**WHAT THIS TASK INVOLVES:** Reproduce the data that follows character for character, but omit its pictures.

**SUPPLIED MATERIAL:**

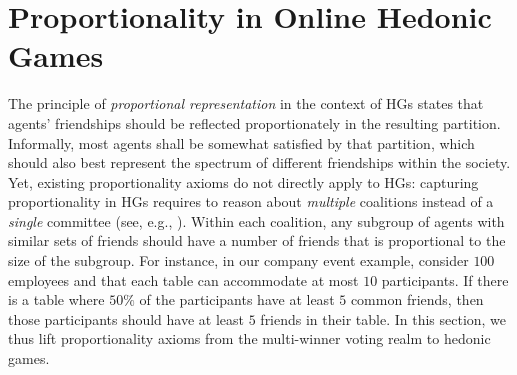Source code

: \documentclass[letterpaper]{article} %
\begin{document}
\section{Proportionality in Online Hedonic Games}
\label{sec:Proportionality Axioms in OASHGs}
The principle of \textit{proportional representation} in the context of HGs states that agents’ friendships should be reflected proportionately in the resulting partition. Informally, most agents shall be somewhat satisfied by that partition, which should also best represent the spectrum of different friendships within the society. Yet, existing proportionality axioms do not directly apply to HGs: capturing proportionality in HGs requires to reason about \textit{multiple} coalitions instead of a \textit{single} committee (see, e.g., \cite{aziz2017justified}). Within each coalition, any subgroup of agents with similar sets of friends should have a number of friends that is proportional to the size of the subgroup. For instance, in our company event example, consider $100$ employees and that each table can accommodate at most $10$ participants. If there is a table where $50\%$ of the participants have at least $5$ common friends, then those participants should have at least $5$ friends in their table. In this section, we thus lift proportionality axioms from the multi-winner voting realm to hedonic games.
%

%
\end{document}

**ANSWER SPACE:**
Source code

: \documentclass[letterpaper]{article} %
\begin{document}
\section{Proportionality in Online Hedonic Games}
\label{sec:Proportionality Axioms in OASHGs}
The principle of \textit{proportional representation} in the context of HGs states that agents’ friendships should be reflected proportionately in the resulting partition. Informally, most agents shall be somewhat satisfied by that partition, which should also best represent the spectrum of different friendships within the society. Yet, existing proportionality axioms do not directly apply to HGs: capturing proportionality in HGs requires to reason about \textit{multiple} coalitions instead of a \textit{single} committee (see, e.g., \cite{aziz2017justified}). Within each coalition, any subgroup of agents with similar sets of friends should have a number of friends that is proportional to the size of the subgroup. For instance, in our company event example, consider $100$ employees and that each table can accommodate at most $10$ participants. If there is a table where $50\%$ of the participants have at least $5$ common friends, then those participants should have at least $5$ friends in their table. In this section, we thus lift proportionality axioms from the multi-winner voting realm to hedonic games.
%

%
\end{document}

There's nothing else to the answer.